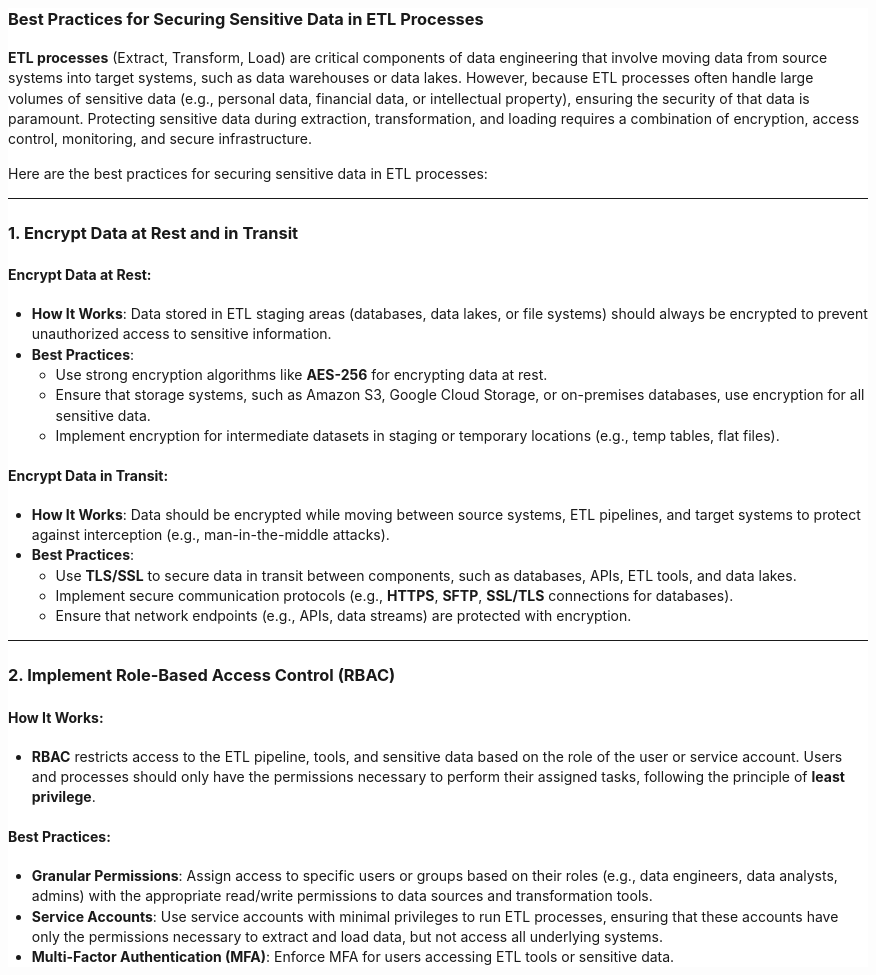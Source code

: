 ### Best Practices for Securing Sensitive Data in ETL Processes

**ETL processes** (Extract, Transform, Load) are critical components of data engineering that involve moving data from source systems into target systems, such as data warehouses or data lakes. However, because ETL processes often handle large volumes of sensitive data (e.g., personal data, financial data, or intellectual property), ensuring the security of that data is paramount. Protecting sensitive data during extraction, transformation, and loading requires a combination of encryption, access control, monitoring, and secure infrastructure.

Here are the best practices for securing sensitive data in ETL processes:

---

### 1. **Encrypt Data at Rest and in Transit**

#### Encrypt Data at Rest:
- **How It Works**: Data stored in ETL staging areas (databases, data lakes, or file systems) should always be encrypted to prevent unauthorized access to sensitive information.
- **Best Practices**:
  - Use strong encryption algorithms like **AES-256** for encrypting data at rest.
  - Ensure that storage systems, such as Amazon S3, Google Cloud Storage, or on-premises databases, use encryption for all sensitive data.
  - Implement encryption for intermediate datasets in staging or temporary locations (e.g., temp tables, flat files).

#### Encrypt Data in Transit:
- **How It Works**: Data should be encrypted while moving between source systems, ETL pipelines, and target systems to protect against interception (e.g., man-in-the-middle attacks).
- **Best Practices**:
  - Use **TLS/SSL** to secure data in transit between components, such as databases, APIs, ETL tools, and data lakes.
  - Implement secure communication protocols (e.g., **HTTPS**, **SFTP**, **SSL/TLS** connections for databases).
  - Ensure that network endpoints (e.g., APIs, data streams) are protected with encryption.

---

### 2. **Implement Role-Based Access Control (RBAC)**

#### How It Works:
- **RBAC** restricts access to the ETL pipeline, tools, and sensitive data based on the role of the user or service account. Users and processes should only have the permissions necessary to perform their assigned tasks, following the principle of **least privilege**.

#### Best Practices:
- **Granular Permissions**: Assign access to specific users or groups based on their roles (e.g., data engineers, data analysts, admins) with the appropriate read/write permissions to data sources and transformation tools.
- **Service Accounts**: Use service accounts with minimal privileges to run ETL processes, ensuring that these accounts have only the permissions necessary to extract and load data, but not access all underlying systems.
- **Multi-Factor Authentication (MFA)**: Enforce MFA for users accessing ETL tools or sensitive data.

#### WHAT THIS TASK INVOLVES
Only a word-for-word repetition of the lines from the one containing "- **Granular Permissions**: Assign" to the final line of the data above counts as the answer.

#### SOLUTION FOR THIS EXERCISE
- **Granular Permissions**: Assign access to specific users or groups based on their roles (e.g., data engineers, data analysts, admins) with the appropriate read/write permissions to data sources and transformation tools.
- **Service Accounts**: Use service accounts with minimal privileges to run ETL processes, ensuring that these accounts have only the permissions necessary to extract and load data, but not access all underlying systems.
- **Multi-Factor Authentication (MFA)**: Enforce MFA for users accessing ETL tools or sensitive data.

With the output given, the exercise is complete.